Steel saga: tallying real costs of protectionist moves
President Bush's decision this month to come to the rescue of the nation's steel industry got a blast of catcalls.
"World united to condemn US decision," read one Financial Times headline. "Caving in to 'Big Steel' Tarnished Bush's Image," charged a Wall Street Journal columnist.
Republicans generally are loud in their support of free trade. Yet Republican administrations have taken at least as many protectionist actions for American industry and its workers as have Democrats.
Both parties, after all, do face elections every two years. Keeping key constituents happy is a basic rule of politics.
The Bush administration earlier protected the American lumber and textile industries.
Bush's new tariff wall, as high as 30 percent on imported steel, may help Republicans politically in such states as Pennsylvania, Virginia, and Indiana.
In battling to win over the White House, the steel industry and its customers disagreed on the impact of protection on the economy, jobs, and consumers.
A group of steel-using companies and their industry groups had a Washington consulting firm, Trade Partnership Worldwide, study the issue. The firm's report held that steel-using firms faced with higher-cost steel at home and more competition from steel goods made abroad would lose between 36,200 and 74,500 jobs.
"Not credible," says Robert Blecker, an American University economist in Washington. Their job loss will be "negligible." He was hired by the other side, the Stand Up for Steel Coalition.
The steel industry has excess capacity in the US, notes Mr. Blecker. It can replace much of the imported steel without greatly pushing up prices.
Without protection, 325,000 jobs are "at risk," concludes Mr. Blecker. These jobs are in the steel industry itself, among firms supplying the industry, or in communities where steel workers spend their money.
How to evaluate such studies is hard. "They are all paid for," notes Robert Z. Lawrence, who was a member of President Clinton's Council of Economic Advisers when the steel industry was first making its case.
Mr. Lawrence, now teaching at Harvard University in Cambridge, Mass., suspects the job issue is "a wash" the tariffs will enable the US steel industry to add about as many new jobs as those lost to companies using steel or competing with steel products from abroad.
This conclusion hangs considerably on what happens to steel prices. The president's decision exempts steel from Canada and Mexico, both within the North American Free Trade Agreement. They supply about one-quarter of imports.
Even with the tariffs, price pressure from the worldwide surplus of steel production will continue in the US. A study for the Consuming Industries Trade Action Coalition (CITAC) figured the tariffs would soon raise domestic steel prices 0.2 to 0.4 percent. That's hardly a lot, especially since the prices of many important steel products have fallen to 20-year lows. For some steel products, prices have been halved in real terms since the huge surge in imports began in 1998 after the Asian financial crisis, the slump in Japan, and slow growth in Europe.
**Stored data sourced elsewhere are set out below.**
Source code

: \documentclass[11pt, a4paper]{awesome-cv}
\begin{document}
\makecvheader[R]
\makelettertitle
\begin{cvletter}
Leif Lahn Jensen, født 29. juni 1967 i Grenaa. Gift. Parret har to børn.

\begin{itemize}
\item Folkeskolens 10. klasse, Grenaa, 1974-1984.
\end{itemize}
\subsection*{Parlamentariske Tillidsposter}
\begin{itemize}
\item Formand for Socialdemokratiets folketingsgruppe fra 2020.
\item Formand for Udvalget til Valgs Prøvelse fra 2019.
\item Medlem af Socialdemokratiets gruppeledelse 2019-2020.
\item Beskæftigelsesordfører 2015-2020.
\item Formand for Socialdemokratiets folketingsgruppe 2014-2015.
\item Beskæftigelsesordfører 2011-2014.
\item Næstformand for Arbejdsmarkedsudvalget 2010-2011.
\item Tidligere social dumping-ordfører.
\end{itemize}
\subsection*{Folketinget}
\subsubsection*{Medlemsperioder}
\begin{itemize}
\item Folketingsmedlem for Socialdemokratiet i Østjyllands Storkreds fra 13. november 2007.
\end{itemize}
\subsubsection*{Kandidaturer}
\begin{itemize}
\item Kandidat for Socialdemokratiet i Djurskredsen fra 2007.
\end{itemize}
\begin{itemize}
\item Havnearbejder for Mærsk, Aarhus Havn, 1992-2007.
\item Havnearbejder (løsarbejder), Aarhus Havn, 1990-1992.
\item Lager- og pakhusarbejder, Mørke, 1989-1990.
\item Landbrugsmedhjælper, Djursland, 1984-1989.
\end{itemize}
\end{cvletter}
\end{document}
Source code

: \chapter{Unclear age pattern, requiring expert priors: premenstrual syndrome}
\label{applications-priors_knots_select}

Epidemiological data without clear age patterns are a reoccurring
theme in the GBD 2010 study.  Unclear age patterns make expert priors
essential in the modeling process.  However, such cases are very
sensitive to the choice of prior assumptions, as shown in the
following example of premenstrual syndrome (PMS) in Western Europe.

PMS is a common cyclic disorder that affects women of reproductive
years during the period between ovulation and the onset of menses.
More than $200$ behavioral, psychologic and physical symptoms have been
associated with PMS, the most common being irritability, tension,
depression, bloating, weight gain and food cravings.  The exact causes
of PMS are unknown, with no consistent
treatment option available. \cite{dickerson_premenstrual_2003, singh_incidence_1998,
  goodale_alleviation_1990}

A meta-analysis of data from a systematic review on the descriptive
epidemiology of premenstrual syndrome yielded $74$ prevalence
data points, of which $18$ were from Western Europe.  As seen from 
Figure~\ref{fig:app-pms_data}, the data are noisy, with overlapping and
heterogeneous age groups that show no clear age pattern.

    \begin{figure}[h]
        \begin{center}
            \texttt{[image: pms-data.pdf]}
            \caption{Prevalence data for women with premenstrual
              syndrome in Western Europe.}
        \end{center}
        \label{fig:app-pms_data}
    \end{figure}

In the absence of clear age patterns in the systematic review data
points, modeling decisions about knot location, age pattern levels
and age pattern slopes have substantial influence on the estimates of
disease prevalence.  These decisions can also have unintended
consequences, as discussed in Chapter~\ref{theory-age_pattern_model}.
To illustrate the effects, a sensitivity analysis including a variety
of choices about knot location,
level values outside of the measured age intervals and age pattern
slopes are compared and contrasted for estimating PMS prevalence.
Using the price increase predicted by CITAC, Blecker estimates that the tariffs would add about $2 to the cost of an auto. Maybe it would add $35 to a $50,000 car, estimates a US Steel Corp. official. Since carmakers usually raise prices each year by $200 or $300 per car, that $35 would be hardly visible. A large appliance's price would rise maybe $2 or $3.
To Lawrence, the debate over jobs is "slightly strange." That's because the Bush protection measures are temporary, limited to three years. They are intended to give the steel industry time to reduce its overcapacity.
"Some steel firms have to be eliminated," Lawrence says.
During the late 1980s and part of the 1990s, American steel firms were modernizing. Now, US steel firms are among the most efficient in the world. That includes mini-mills that use scrap as their input and integrated mills that employ blast furnaces to make steel from iron-ore pellets. They can no longer be charged with lagging behind Japanese or European steel companies technologically.
But in this upgrading process, US steel firms added to capacity, and that, combined with the surge in imports, depressed prices. Since the late 1990s, 31 firms have declared bankruptcy.
In part, that happened because the domestic steel industry invested too much in productivity and now can't make profits on that investment, Lawrence says.
In arguing for protection, the steel industry and its union produced a study maintaining that a domestic steel industry was critical to national defense.
To Lawrence, that argument is "a joke a fraud." The defense industry uses less than 1 percent of domestic steel output, he says.
President Bush's tariff decision doesn't take steel off the table. The steel industry is still pressing Washington to cover at least $10 billion in "legacy costs" the pensions and health benefits of thousands of retired steelworkers.